Posted by: carolyn / through a widow's eyes | October 3, 2015

(Maudlin)

It’s been a week more trying than most. It’s been a week of fear and pain and sadness and worry, and it’s not over yet.

Last night I went down to my local watering hole for a taste of the milk of human kindness, and maybe just a wee dram of that 12 year old Irish whiskey that goes down so smooth and makes the world seem kinder than it is.

maudlin

I go to the pub to see my friends, have a little spirited after-work conversation, some human contact before going home alone to the cat. I can drink at home – and have! – so when I go to the pub it’s for the people in it. I’m proud to be a regular, and not because of what’s being poured.

I spoke just a sentence about my week, my family’s troubles. Instantly enveloped in hugs. Kisses. Pats and rubs of back and shoulders. Followup texts in the night.

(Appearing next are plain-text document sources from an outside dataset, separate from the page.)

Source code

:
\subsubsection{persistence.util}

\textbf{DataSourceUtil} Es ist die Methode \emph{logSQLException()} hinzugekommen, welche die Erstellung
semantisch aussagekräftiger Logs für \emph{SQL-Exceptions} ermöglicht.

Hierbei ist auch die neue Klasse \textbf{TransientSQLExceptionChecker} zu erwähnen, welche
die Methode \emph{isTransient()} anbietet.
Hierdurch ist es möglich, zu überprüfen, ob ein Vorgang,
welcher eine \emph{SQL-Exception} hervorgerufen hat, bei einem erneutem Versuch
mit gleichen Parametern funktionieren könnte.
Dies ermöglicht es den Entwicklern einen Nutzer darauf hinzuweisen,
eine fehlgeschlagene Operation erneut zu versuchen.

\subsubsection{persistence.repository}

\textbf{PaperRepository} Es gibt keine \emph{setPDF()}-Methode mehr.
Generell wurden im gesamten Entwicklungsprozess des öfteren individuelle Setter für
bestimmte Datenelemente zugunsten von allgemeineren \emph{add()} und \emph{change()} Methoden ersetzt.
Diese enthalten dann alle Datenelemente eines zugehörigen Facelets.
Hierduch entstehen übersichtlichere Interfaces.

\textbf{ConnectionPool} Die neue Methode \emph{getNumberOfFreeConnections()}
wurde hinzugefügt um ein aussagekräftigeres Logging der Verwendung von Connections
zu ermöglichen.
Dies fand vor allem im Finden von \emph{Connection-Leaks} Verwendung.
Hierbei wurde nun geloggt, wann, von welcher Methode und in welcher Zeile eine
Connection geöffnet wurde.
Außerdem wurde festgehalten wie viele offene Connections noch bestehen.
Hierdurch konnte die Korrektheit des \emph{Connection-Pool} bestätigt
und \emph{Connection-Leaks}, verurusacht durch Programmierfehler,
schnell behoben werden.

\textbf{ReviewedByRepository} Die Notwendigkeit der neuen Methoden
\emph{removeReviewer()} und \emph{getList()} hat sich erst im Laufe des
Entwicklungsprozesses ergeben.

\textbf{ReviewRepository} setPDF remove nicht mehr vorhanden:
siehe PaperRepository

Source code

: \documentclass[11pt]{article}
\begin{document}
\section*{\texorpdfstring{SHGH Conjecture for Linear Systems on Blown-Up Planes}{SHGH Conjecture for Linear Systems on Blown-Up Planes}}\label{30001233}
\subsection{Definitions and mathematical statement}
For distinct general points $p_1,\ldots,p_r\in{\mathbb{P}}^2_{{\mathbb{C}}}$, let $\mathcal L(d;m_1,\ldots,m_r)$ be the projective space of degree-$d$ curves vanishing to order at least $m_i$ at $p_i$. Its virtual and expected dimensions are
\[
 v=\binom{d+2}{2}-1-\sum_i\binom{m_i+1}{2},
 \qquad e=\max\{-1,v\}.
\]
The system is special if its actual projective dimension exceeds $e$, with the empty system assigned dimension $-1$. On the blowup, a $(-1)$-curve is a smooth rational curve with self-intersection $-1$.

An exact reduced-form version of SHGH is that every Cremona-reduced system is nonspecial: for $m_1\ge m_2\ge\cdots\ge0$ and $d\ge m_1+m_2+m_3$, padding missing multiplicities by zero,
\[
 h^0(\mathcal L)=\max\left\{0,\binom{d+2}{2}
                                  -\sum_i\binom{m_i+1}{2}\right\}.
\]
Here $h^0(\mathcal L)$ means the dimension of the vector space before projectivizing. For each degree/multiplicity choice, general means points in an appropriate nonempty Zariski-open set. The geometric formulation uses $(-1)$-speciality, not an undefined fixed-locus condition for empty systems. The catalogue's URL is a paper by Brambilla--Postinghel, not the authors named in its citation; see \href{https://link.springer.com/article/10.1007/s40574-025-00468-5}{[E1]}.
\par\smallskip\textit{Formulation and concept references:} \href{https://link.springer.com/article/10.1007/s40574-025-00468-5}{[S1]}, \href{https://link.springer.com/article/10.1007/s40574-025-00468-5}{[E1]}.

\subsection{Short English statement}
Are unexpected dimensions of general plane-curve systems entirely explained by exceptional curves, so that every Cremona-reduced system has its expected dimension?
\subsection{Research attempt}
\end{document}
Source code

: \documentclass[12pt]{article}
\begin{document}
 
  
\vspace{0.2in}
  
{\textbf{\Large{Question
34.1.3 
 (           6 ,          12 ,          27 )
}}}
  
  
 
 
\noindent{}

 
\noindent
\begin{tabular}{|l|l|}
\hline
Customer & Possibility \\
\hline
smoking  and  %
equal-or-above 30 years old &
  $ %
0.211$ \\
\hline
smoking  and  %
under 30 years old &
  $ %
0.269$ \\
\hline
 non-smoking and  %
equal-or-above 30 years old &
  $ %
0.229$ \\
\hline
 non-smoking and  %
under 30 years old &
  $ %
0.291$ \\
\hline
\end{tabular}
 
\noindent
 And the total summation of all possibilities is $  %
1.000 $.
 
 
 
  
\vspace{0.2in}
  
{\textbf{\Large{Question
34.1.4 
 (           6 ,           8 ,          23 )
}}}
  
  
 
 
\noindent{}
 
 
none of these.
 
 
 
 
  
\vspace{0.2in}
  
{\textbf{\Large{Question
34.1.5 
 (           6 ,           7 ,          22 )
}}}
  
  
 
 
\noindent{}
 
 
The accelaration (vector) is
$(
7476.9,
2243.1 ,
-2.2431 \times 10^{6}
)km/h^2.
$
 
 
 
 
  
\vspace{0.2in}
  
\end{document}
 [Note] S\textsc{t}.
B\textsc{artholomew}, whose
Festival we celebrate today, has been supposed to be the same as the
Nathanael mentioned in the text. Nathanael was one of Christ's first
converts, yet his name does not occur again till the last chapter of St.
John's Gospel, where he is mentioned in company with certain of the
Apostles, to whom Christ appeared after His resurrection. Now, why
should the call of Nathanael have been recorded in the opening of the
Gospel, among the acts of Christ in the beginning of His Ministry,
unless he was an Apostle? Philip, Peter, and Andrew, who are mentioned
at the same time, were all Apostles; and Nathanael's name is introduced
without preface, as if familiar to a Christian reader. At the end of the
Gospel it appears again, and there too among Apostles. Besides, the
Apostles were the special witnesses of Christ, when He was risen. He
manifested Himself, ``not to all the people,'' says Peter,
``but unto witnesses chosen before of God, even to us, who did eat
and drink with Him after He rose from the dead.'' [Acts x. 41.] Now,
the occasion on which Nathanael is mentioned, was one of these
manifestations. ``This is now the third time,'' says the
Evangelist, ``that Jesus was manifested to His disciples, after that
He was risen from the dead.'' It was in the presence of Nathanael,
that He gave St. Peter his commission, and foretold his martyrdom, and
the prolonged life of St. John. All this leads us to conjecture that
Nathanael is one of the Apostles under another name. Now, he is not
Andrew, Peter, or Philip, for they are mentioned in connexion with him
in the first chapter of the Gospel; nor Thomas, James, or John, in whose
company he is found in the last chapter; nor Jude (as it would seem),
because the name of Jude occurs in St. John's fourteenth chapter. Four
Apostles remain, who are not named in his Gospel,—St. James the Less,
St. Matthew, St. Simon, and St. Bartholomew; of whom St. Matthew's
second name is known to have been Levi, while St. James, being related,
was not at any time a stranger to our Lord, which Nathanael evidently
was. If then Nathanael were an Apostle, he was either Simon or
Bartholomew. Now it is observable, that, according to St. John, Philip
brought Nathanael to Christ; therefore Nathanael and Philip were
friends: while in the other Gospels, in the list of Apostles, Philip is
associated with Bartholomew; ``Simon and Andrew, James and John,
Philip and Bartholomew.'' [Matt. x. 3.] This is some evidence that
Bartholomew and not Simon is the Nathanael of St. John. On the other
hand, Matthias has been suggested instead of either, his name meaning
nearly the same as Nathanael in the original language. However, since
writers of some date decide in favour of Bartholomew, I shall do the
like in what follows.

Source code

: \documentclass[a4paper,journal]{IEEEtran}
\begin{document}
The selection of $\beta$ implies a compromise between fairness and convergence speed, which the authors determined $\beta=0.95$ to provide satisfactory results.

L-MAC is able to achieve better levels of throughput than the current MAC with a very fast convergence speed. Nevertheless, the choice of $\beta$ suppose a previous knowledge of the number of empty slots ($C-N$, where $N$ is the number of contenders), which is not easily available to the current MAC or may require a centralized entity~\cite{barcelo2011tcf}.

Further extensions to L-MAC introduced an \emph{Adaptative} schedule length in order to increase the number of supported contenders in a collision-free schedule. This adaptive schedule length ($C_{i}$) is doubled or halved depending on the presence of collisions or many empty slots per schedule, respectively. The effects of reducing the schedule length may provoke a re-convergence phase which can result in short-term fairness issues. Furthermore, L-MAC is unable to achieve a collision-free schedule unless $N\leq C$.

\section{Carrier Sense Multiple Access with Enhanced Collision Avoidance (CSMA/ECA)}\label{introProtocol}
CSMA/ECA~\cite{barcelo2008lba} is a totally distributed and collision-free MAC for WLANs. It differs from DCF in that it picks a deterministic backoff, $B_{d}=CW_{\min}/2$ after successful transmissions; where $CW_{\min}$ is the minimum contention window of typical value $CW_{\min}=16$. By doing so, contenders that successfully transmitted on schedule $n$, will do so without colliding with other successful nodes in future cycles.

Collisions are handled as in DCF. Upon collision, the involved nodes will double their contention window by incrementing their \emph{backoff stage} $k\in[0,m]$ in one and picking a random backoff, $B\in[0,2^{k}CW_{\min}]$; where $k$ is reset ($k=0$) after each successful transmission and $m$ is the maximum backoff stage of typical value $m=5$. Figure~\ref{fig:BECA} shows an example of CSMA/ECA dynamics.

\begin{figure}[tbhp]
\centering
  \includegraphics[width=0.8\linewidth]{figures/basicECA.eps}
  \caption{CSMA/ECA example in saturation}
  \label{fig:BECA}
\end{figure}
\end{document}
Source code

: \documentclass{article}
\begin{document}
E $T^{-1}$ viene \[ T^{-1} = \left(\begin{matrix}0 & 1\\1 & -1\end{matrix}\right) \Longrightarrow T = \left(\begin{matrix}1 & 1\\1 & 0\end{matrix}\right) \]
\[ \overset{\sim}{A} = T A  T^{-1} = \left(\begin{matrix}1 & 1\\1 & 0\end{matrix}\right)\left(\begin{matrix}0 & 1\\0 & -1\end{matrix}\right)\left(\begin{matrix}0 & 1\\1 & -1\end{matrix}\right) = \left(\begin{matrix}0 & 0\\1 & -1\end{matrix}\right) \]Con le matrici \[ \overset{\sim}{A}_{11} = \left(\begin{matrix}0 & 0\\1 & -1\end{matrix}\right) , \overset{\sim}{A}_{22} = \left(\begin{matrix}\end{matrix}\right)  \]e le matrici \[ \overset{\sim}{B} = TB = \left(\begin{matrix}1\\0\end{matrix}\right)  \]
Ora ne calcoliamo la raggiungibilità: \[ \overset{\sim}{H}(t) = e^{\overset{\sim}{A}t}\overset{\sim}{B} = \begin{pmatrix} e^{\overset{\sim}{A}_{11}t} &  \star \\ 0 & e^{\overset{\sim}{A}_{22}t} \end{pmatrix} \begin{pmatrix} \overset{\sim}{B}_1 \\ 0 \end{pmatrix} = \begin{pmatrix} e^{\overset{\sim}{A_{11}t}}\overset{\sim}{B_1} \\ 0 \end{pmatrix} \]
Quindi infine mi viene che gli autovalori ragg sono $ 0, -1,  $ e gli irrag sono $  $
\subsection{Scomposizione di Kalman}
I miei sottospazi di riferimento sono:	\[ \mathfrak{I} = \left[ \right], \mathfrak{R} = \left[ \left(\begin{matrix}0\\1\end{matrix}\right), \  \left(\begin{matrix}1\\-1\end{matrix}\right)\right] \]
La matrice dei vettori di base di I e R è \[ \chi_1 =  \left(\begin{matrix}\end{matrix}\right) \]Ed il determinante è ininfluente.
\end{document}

I counted afterwards, because that’s the geek I am, and because it was so amazing to be cared for that way. I got fourteen hugs, from people who really meant it. Who GETS that, in the course of a day? More than one “I love you”, nose nuzzles, kisses on lips and cheeks, reassuring commentary from a nurse who knows, a bit of teasing. Kind questions from someone I love, so kind I had to say “Don’t be so nice to me or I might cry.” He has seen this to be true, and refrained. Kindly. A hug sandwich, with me in the middle, a girlfriend on either side holding me tight. Who would even ask for such a thing. And yet, I got it. What a gift. It changes the situation not at all, but it surely changes me.

Love and connection. It really is all there is. Scratch the surface of any one of these people and you’ll find their own stories of sadness and pain. There are stories I know and ones too private to share in a bar. Yet there they all were for me, giving the only thing they could, the only thing there is. I am so grateful. Maudlin, yet grateful.